Bad variable and function names

The worst variable naming is to have a spelling mistake in a variable name. It’s hard enough to remember your variable names without having to remember which spelling mistake you made. Another common bad habit is making slang variable names.

Commenting! Commenting! Commenting!

I’m a big fan of self-documenting code – that’s code where the variable, function and class names, and overall architecture communicate the meaning of the code to other developers (and your future self!) without the need for lengthy comments. However, I do also see the value of commenting, especially where it flags a work-around for a specific issue that might not be obvious.What you don’t need to do, however, is write comments like this: “score += 5; // adds 5 onto the score”. What you would be doing there isn’t documenting your own code, but explaining how programming works. This might be a useful exercise when writing your first program, but it’s not something you should hang on to.

Not knowing the full expressive power of programming language

it’s really time to start learning some of the less common operators – they’re incredibly useful. For example, here are some to swat up on:

! – The not operator, represented by an exclamation mark, reverses the value of a Boolean.

% – Called modulo, the % operator is nothing to do with percentages.

The ternary operator, represented by a “?” and a “:” allows you to perform a conditional and an assignment in a single line

Languages, Frameworks, Platforms and IDEs

When starting to learn programming, especially web programming, you’re bombarded with different languages, framework and IDEs, and it can be very hard to know what they all are, so let’s quickly settle some of the common misconceptions.

Firstly, without wanting to be too pedantic, HTML and CSS aren’t programming languages. HTML is a mark-up language and CSS is a styling language. They’re great skills to have, but when you’re writing HTML and CSS, you’re not technically programming.

For front-end web programming, the language is JavaScript. Every lesson in the first few weeks of my university course, a student says Java when they mean JavaScript. This is understandable – the name JavaScript is an unfortunate bit of cross-promotion with Java that has caused ripples of confusion for almost two decades now! Another common confusion, when you see $(“#thing”) all over example JavaScript code, is the relationship between JavaScript and jQuery.

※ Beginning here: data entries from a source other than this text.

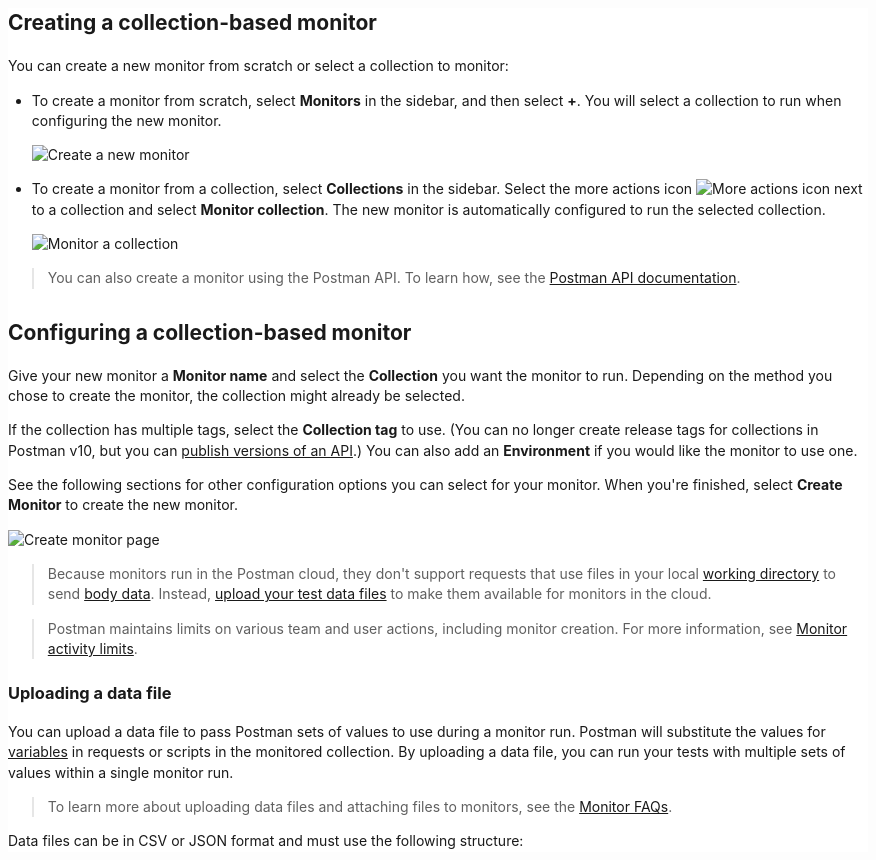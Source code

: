 ## Creating a collection-based monitor

You can create a new monitor from scratch or select a collection to monitor:

* To create a monitor from scratch, select **Monitors** in the sidebar, and then select **+**. You will select a collection to run when configuring the new monitor.

    <img alt="Create a new monitor" src="https://assets.postman.com/postman-docs/v10/create-new-monitor-v10.jpg" width="382px">

* To create a monitor from a collection, select **Collections** in the sidebar. Select the more actions icon <img alt="More actions icon" src="https://assets.postman.com/postman-docs/icon-more-actions-v9.jpg#icon" width="16px"> next to a collection and select **Monitor collection**. The new monitor is automatically configured to run the selected collection.

    <img alt="Monitor a collection" src="https://assets.postman.com/postman-docs/v10/monitor-collection-v10.jpg" width="382px">

> You can also create a monitor using the Postman API. To learn how, see the [Postman API documentation](https://documenter.getpostman.com/view/12959542/UV5XjJV8#419dd5ae-5fb8-476b-b070-c05accc3aaba).

## Configuring a collection-based monitor

Give your new monitor a **Monitor name** and select the **Collection** you want the monitor to run. Depending on the method you chose to create the monitor, the collection might already be selected.

If the collection has multiple tags, select the **Collection tag** to use. (You can no longer create release tags for collections in Postman v10, but you can [publish versions of an API](/docs/designing-and-developing-your-api/versioning-an-api/api-versions/).) You can also add an **Environment** if you would like the monitor to use one.

See the following sections for other configuration options you can select for your monitor. When you're finished, select **Create Monitor** to create the new monitor.

![Create monitor page](https://assets.postman.com/postman-docs/v10/create-a-monitor-tab-1-v10.jpg)

> Because monitors run in the Postman cloud, they don't support requests that use files in your local [working directory](/docs/getting-started/installation/settings/#working-directory) to send [body data](/docs/sending-requests/create-requests/parameters/). Instead, [upload your test data files](/docs/sending-requests/create-requests/test-data/) to make them available for monitors in the cloud.



> Postman maintains limits on various team and user actions, including monitor creation. For more information, see [Monitor activity limits](/docs/monitoring-your-api/monitor-usage/#monitor-activity-limits).

### Uploading a data file

You can upload a data file to pass Postman sets of values to use during a monitor run. Postman will substitute the values for [variables](/docs/sending-requests/variables/variables/) in requests or scripts in the monitored collection. By uploading a data file, you can run your tests with multiple sets of values within a single monitor run.

> To learn more about uploading data files and attaching files to monitors, see the [Monitor FAQs](/docs/monitoring-your-api/faqs-monitors/#can-i-upload-data-files-or-attach-files-to-a-monitor).

Data files can be in CSV or JSON format and must use the following structure:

Another misconception is to think your HTML, CSS and JavaScript are tied to the IDE you created them in. Unless you’re using something like Dreamweaver templates, whatever IDE you use, your code is just standard plain text that you can open and edit in any other IDE or text editor, even Notepad!

Debugging tools

If you’re working in a statically typed language like Java, C# or ActionScript3, you should be using the debugger. These languages give you really detailed errors, which combined with a debugger, can help you track down the bugs in your code easily.

If you’re working with JavaScript, while you don’t have quite as much debugging power, there’s still more than just “alert()” to help you. Chrome comes preinstalled with invaluable developer tools that let you see your “console.log()” output as well as detailing code errors.

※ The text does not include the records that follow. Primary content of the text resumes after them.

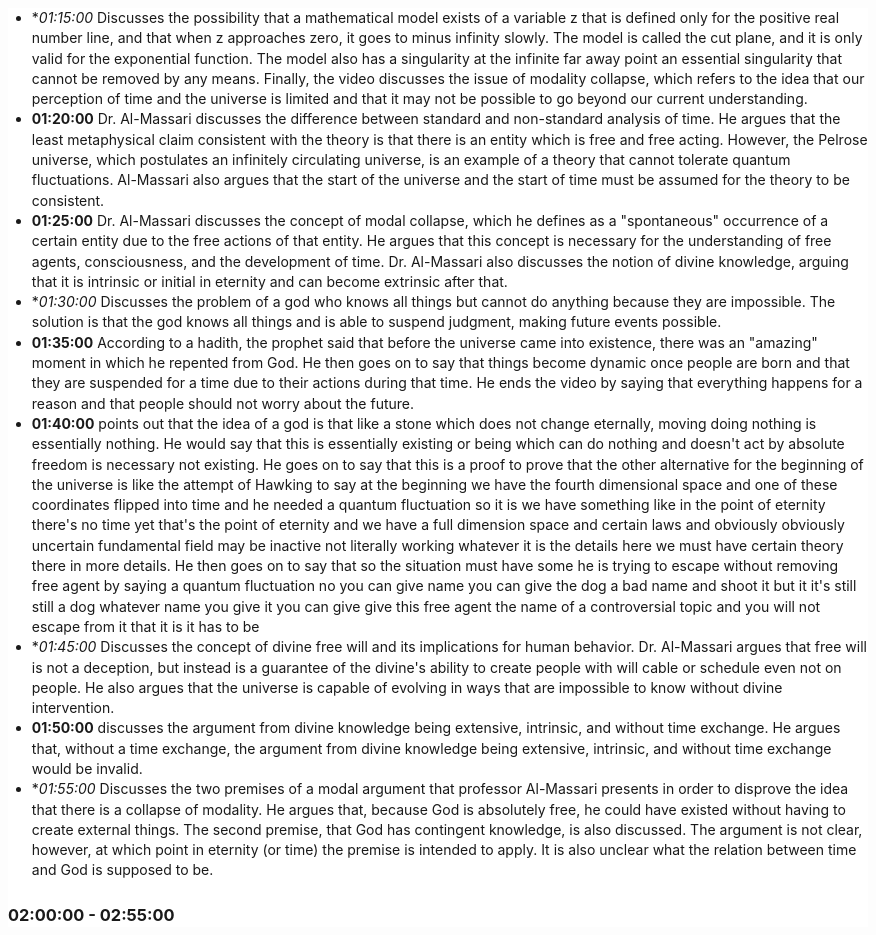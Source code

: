 * **<a onclick="modifyYTiframeseektime('4500')">01:15:00</a>* Discusses the possibility that a mathematical model exists of a variable z that is defined only for the positive real number line, and that when z approaches zero, it goes to minus infinity slowly. The model is called the cut plane, and it is only valid for the exponential function. The model also has a singularity at the infinite far away point an essential singularity that cannot be removed by any means. Finally, the video discusses the issue of modality collapse, which refers to the idea that our perception of time and the universe is limited and that it may not be possible to go beyond our current understanding.
* **<a onclick="modifyYTiframeseektime('4800')">01:20:00</a>**  Dr. Al-Massari discusses the difference between standard and non-standard analysis of time. He argues that the least metaphysical claim consistent with the theory is that there is an entity which is free and free acting. However, the Pelrose universe, which postulates an infinitely circulating universe, is an example of a theory that cannot tolerate quantum fluctuations. Al-Massari also argues that the start of the universe and the start of time must be assumed for the theory to be consistent.
* **<a onclick="modifyYTiframeseektime('5100')">01:25:00</a>**  Dr. Al-Massari discusses the concept of modal collapse, which he defines as a "spontaneous" occurrence of a certain entity due to the free actions of that entity. He argues that this concept is necessary for the understanding of free agents, consciousness, and the development of time. Dr. Al-Massari also discusses the notion of divine knowledge, arguing that it is intrinsic or initial in eternity and can become extrinsic after that.
* **<a onclick="modifyYTiframeseektime('5400')">01:30:00</a>* Discusses the problem of a god who knows all things but cannot do anything because they are impossible. The solution is that the god knows all things and is able to suspend judgment, making future events possible.
* **<a onclick="modifyYTiframeseektime('5700')">01:35:00</a>** According to a hadith, the prophet said that before the universe came into existence, there was an "amazing" moment in which he repented from God. He then goes on to say that things become dynamic once people are born and that they are suspended for a time due to their actions during that time. He ends the video by saying that everything happens for a reason and that people should not worry about the future.
* **<a onclick="modifyYTiframeseektime('6000')">01:40:00</a>** points out that the idea of a god is that like a stone which does not change eternally, moving doing nothing is essentially nothing. He would say that this is essentially existing or being which can do nothing and doesn't act by absolute freedom is necessary not existing. He goes on to say that this is a proof to prove that the other alternative for the beginning of the universe is like the attempt of Hawking to say at the beginning we have the fourth dimensional space and one of these coordinates flipped into time and he needed a quantum fluctuation so it is we have something like in the point of eternity there's no time yet that's the point of eternity and we have a full dimension space and certain laws and obviously obviously uncertain fundamental field may be inactive not literally working whatever it is the details here we must have certain theory there in more details. He then goes on to say that so the situation must have some he is trying to escape without removing free agent by saying a quantum fluctuation no you can give name you can give the dog a bad name and shoot it but it it's still still a dog whatever name you give it you can give give this free agent the name of a controversial topic and you will not escape from it that it is it has to be
* **<a onclick="modifyYTiframeseektime('6300')">01:45:00</a>* Discusses the concept of divine free will and its implications for human behavior. Dr. Al-Massari argues that free will is not a deception, but instead is a guarantee of the divine's ability to create people with will cable or schedule even not on people. He also argues that the universe is capable of evolving in ways that are impossible to know without divine intervention.
* **<a onclick="modifyYTiframeseektime('6600')">01:50:00</a>** discusses the argument from divine knowledge being extensive, intrinsic, and without time exchange. He argues that, without a time exchange, the argument from divine knowledge being extensive, intrinsic, and without time exchange would be invalid.
* **<a onclick="modifyYTiframeseektime('6900')">01:55:00</a>* Discusses the two premises of a modal argument that professor Al-Massari presents in order to disprove the idea that there is a collapse of modality. He argues that, because God is absolutely free, he could have existed without having to create external things. The second premise, that God has contingent knowledge, is also discussed. The argument is not clear, however, at which point in eternity (or time) the premise is intended to apply. It is also unclear what the relation between time and God is supposed to be.
### <a onclick="modifyYTiframeseektime('7200')">02:00:00</a> - <a onclick="modifyYTiframeseektime('10500')">02:55:00</a>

Back-up your works regularly

There are so many good tools for automatic back-up and version control now, that there’s really no excuse to lose anything, even if you have a major computer malfunction, fire, burglary or other minor disaster.I work from my Dropbox folder, which automatically backs up my all my files, with version history – and when working with other developers or on open source projects, I also check my code into an SVN repository or Github. All these tools have free-to-use options.